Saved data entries
'''

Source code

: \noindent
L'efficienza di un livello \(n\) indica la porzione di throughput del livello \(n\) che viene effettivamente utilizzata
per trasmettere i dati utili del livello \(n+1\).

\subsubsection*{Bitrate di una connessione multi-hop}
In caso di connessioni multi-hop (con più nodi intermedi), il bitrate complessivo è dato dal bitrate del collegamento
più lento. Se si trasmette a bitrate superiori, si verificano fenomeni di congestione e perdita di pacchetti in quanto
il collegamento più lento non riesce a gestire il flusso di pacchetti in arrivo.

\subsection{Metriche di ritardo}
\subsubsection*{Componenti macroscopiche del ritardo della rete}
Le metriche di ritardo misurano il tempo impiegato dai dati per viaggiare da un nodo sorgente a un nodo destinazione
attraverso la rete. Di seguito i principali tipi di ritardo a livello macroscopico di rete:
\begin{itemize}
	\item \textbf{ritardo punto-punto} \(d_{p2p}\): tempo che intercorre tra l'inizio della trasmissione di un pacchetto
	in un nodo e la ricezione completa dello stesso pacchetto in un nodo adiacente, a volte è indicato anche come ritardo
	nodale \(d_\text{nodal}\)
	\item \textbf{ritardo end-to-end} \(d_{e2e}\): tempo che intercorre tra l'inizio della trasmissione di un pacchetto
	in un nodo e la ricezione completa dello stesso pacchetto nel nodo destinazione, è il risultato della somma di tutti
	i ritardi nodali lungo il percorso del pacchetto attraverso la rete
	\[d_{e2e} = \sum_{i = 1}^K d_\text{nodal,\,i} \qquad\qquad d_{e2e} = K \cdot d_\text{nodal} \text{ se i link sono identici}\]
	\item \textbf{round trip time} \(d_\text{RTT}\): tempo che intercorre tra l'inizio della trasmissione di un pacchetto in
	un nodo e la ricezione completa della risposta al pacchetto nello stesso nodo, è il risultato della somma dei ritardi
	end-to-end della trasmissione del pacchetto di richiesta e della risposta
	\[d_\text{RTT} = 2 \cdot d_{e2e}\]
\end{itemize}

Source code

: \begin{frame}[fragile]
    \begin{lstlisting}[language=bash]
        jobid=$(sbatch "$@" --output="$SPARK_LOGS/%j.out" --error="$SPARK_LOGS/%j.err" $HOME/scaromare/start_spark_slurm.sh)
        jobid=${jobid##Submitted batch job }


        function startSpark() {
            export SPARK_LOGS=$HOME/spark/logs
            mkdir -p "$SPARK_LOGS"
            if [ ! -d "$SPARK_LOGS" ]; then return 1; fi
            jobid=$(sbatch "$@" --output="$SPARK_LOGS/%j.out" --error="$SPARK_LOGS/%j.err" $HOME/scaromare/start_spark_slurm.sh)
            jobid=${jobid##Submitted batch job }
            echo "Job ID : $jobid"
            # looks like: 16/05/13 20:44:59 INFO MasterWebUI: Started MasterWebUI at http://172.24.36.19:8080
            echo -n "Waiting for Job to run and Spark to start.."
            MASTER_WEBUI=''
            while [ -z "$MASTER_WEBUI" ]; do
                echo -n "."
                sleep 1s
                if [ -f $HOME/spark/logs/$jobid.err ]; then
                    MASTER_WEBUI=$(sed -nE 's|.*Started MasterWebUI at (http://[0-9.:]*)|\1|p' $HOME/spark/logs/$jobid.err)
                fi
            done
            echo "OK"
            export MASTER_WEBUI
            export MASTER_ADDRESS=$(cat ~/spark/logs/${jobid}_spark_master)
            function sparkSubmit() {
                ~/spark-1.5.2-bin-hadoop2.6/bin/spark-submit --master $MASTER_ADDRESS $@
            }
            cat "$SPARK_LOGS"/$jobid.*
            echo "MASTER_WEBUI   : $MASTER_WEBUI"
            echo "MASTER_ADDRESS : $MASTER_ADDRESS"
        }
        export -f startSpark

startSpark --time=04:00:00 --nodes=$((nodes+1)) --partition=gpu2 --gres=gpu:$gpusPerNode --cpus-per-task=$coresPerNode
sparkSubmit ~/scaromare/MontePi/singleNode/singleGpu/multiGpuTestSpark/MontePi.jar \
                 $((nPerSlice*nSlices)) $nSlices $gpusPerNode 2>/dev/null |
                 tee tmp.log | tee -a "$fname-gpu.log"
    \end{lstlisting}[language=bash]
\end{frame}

'''

Assignment: Please retype the top of the data exactly, down to and including the line that holds "un nodo e la ricezione completa della", and nothing further.

Answer to this problem:
Source code

: \noindent
L'efficienza di un livello \(n\) indica la porzione di throughput del livello \(n\) che viene effettivamente utilizzata
per trasmettere i dati utili del livello \(n+1\).

\subsubsection*{Bitrate di una connessione multi-hop}
In caso di connessioni multi-hop (con più nodi intermedi), il bitrate complessivo è dato dal bitrate del collegamento
più lento. Se si trasmette a bitrate superiori, si verificano fenomeni di congestione e perdita di pacchetti in quanto
il collegamento più lento non riesce a gestire il flusso di pacchetti in arrivo.

\subsection{Metriche di ritardo}
\subsubsection*{Componenti macroscopiche del ritardo della rete}
Le metriche di ritardo misurano il tempo impiegato dai dati per viaggiare da un nodo sorgente a un nodo destinazione
attraverso la rete. Di seguito i principali tipi di ritardo a livello macroscopico di rete:
\begin{itemize}
	\item \textbf{ritardo punto-punto} \(d_{p2p}\): tempo che intercorre tra l'inizio della trasmissione di un pacchetto
	in un nodo e la ricezione completa dello stesso pacchetto in un nodo adiacente, a volte è indicato anche come ritardo
	nodale \(d_\text{nodal}\)
	\item \textbf{ritardo end-to-end} \(d_{e2e}\): tempo che intercorre tra l'inizio della trasmissione di un pacchetto
	in un nodo e la ricezione completa dello stesso pacchetto nel nodo destinazione, è il risultato della somma di tutti
	i ritardi nodali lungo il percorso del pacchetto attraverso la rete
	\[d_{e2e} = \sum_{i = 1}^K d_\text{nodal,\,i} \qquad\qquad d_{e2e} = K \cdot d_\text{nodal} \text{ se i link sono identici}\]
	\item \textbf{round trip time} \(d_\text{RTT}\): tempo che intercorre tra l'inizio della trasmissione di un pacchetto in
	un nodo e la ricezione completa della risposta al pacchetto nello stesso nodo, è il risultato della somma dei ritardi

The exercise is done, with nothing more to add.